**TASK REQUIREMENTS:** Return a copy of every line in the records that includes the word "these".

RECORD EXCERPTS below:

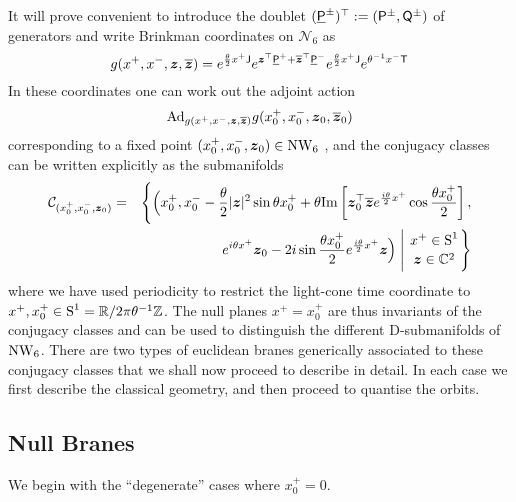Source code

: It will prove convenient to introduce the doublet $(\underline{{\sf P}}^\pm)^\top :=
({\sf P}^\pm,{\sf Q} ^\pm)$ of generators and write Brinkman coordinates on
$\mathcal{N}_6$ as
\begin{equation}
  \label{NW6globalcoords}
  g(x^+,x^-,{{\boldsymbol {z} }},\overline{{{\boldsymbol {z} }}})=e^{\frac\theta2x^+{\sf J}}
  e^{{{\boldsymbol {z} }}^\top\underline{{\sf P}}^++\overline{{{\boldsymbol {z} }}}^\top\underline{{\sf P}}^-}
  e^{\frac\theta2x^+{\sf J}}
  e^{\theta^{-1}x^-{\sf T}}
\end{equation}
In these coordinates one can work out the adjoint action
\begin{equation*}
  {\rm Ad}_{g(x^+,x^-,{{\boldsymbol {z} }},\overline{{{\boldsymbol {z} }}})}g(x^+_0,x^-_0,{{\boldsymbol {z} }}_0, \overline{{{\boldsymbol {z} }}}_0)
\end{equation*}
corresponding to a fixed point $(x_0^+,x_0^-,{{\boldsymbol {z} }}_0)\in\operatorname{NW}_6$ \cite{FS1,SF1}, and
the conjugacy classes can be written explicitly as the submanifolds
\begin{eqnarray}
  \nn
  \mathcal{C}_{(x_0^+,x^-_0,\mz_0)}&=&
  \Biggl\{\Bigl(x^+_0,
  x^-_0-\frac\theta2 |\mz|^2\sin\theta x^+_0+\theta{\rm Im}\left[
    \mz_0^\top \overline{\mz} e^{\frac{i\theta}2x^+}
    \cos\frac{\theta x_0^+}2\right],\\
  &&\qquad e^{ i\theta x^+}\mz_0-2 i
  \sin\frac{\theta x_0^+}2e^{\frac{ i\theta}2x^+}\mz
  \Bigr)\Biggm| \genfrac{}{}{0pt}{}{x^+\in\S^1}{\mz\in\C^2}\Biggr\}
  \label{conjclassgen}
\end{eqnarray}
where we have used periodicity to restrict the light-cone time coordinate to
$x^+,x^+_0\in\operatorname{S}^1={\mathbb R}/2\pi\theta^{-1}{\mathbb Z}$. The null planes $x^+=x_0^+$
are thus invariants of the conjugacy classes and can be used to distinguish the
different D-submanifolds of $\operatorname{NW}_6$. There are two types of euclidean branes
generically associated to these conjugacy classes that we shall now proceed to
describe in detail. In each case we first describe the classical geometry, and
then proceed to quantise the orbits.

\subsection{Null Branes}
\label{Null}
We begin with the ``degenerate'' cases where $x_0^+=0$.

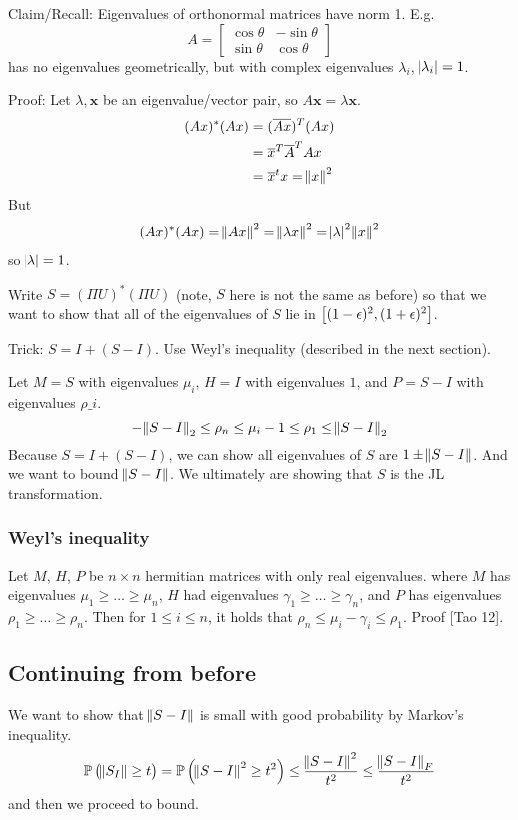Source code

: \documentclass{article}
\newcommand{\m}[1]{\begin{bmatrix} #1 \end{bmatrix}}
\begin{document}
Claim/Recall: Eigenvalues of orthonormal matrices have norm 1.
E.g.
\[A =\m{\cos \theta & - \sin \theta\\ \sin \theta & \cos \theta}\]
has no eigenvalues geometrically, but with complex eigenvalues \(\lambda_i\), \(\abs{\lambda_i} = 1\).

Proof: Let \(\lambda, \bm x\) be an eigenvalue/vector pair, so \(A\bm x = \lambda\bm x\).
\begin{align*}
  (Ax)^*(Ax) &= (\overline{Ax})^T(Ax)\\
            &= \overline{x}^T\overline{A}^TAx\\
  &= \overline{x}^tx = \norm{x}^2
\end{align*}
But
\begin{align*}
  (Ax)^*(Ax) = \norm{Ax}^2 = \norm{\lambda x}^2 = \abs{\lambda}^2\norm{x}^2
\end{align*}
so \(\abs{\lambda} = 1\).

Write \(S = (\Pi U)^*(\Pi U)\) (note, \(S\) here is not the same as before) so that we want to show that all of the eigenvalues of \(S\) lie in \(\intcc{(1 - \epsilon)^2, (1 + \epsilon)^2}\).

Trick: \(S = I + (S - I)\).
Use Weyl's inequality (described in the next section).

Let \(M = S\) with eigenvalues \(\mu_i\), \( H = I\) with eigenvalues \(1\), and \(P = S-I \) with eigenvalues \(\rho\_i\).
\[-\norm{S-I}_2 \leq\rho_n \leq \mu_i -1 \leq \rho_1 \leq \norm{S-I}_2\]
Because \(S = I + (S - I)\), we can show all eigenvalues of \(S\) are \(1 \pm \norm{S-I}\).
And we want to bound \(\norm{S-I}\).
We ultimately are showing that \(S\) is the JL transformation.


\subsubsection{Weyl's inequality}
Let \(M\), \(H\), \(P\) be \(n \times n\) hermitian matrices with only real eigenvalues.
where \(M\) has eigenvalues \(\mu_1 \geq \dots \geq \mu _n\), \(H\) had eigenvalues \(\gamma_1 \geq \dots \geq \gamma_n\), and \(P\) has eigenvalues \(\rho_1 \geq \dots \geq \rho_n\).
Then for  \(1 \leq i \leq n\), it holds that \(\rho_n \leq \mu_i - \gamma_i \leq \rho_1\).
Proof [Tao 12].

\subsection{Continuing from before}
We want to show that \(\norm{S-I}\) is small with good probability by Markov's inequality.
\[\mathbb P \del{\norm{S_I} \geq t} = \mathbb P \del{\norm{S-I}^2 \geq t^2} \leq \frac{\norm{S-I}^2}{t^2} \leq \frac{\norm{S-I}_F}{t^2}\]
and then we proceed to bound.
\end{document}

End of RECORD EXCERPTS.

**WRITTEN ANSWER:**
In these coordinates one can work out the adjoint action
generically associated to these conjugacy classes that we shall now proceed to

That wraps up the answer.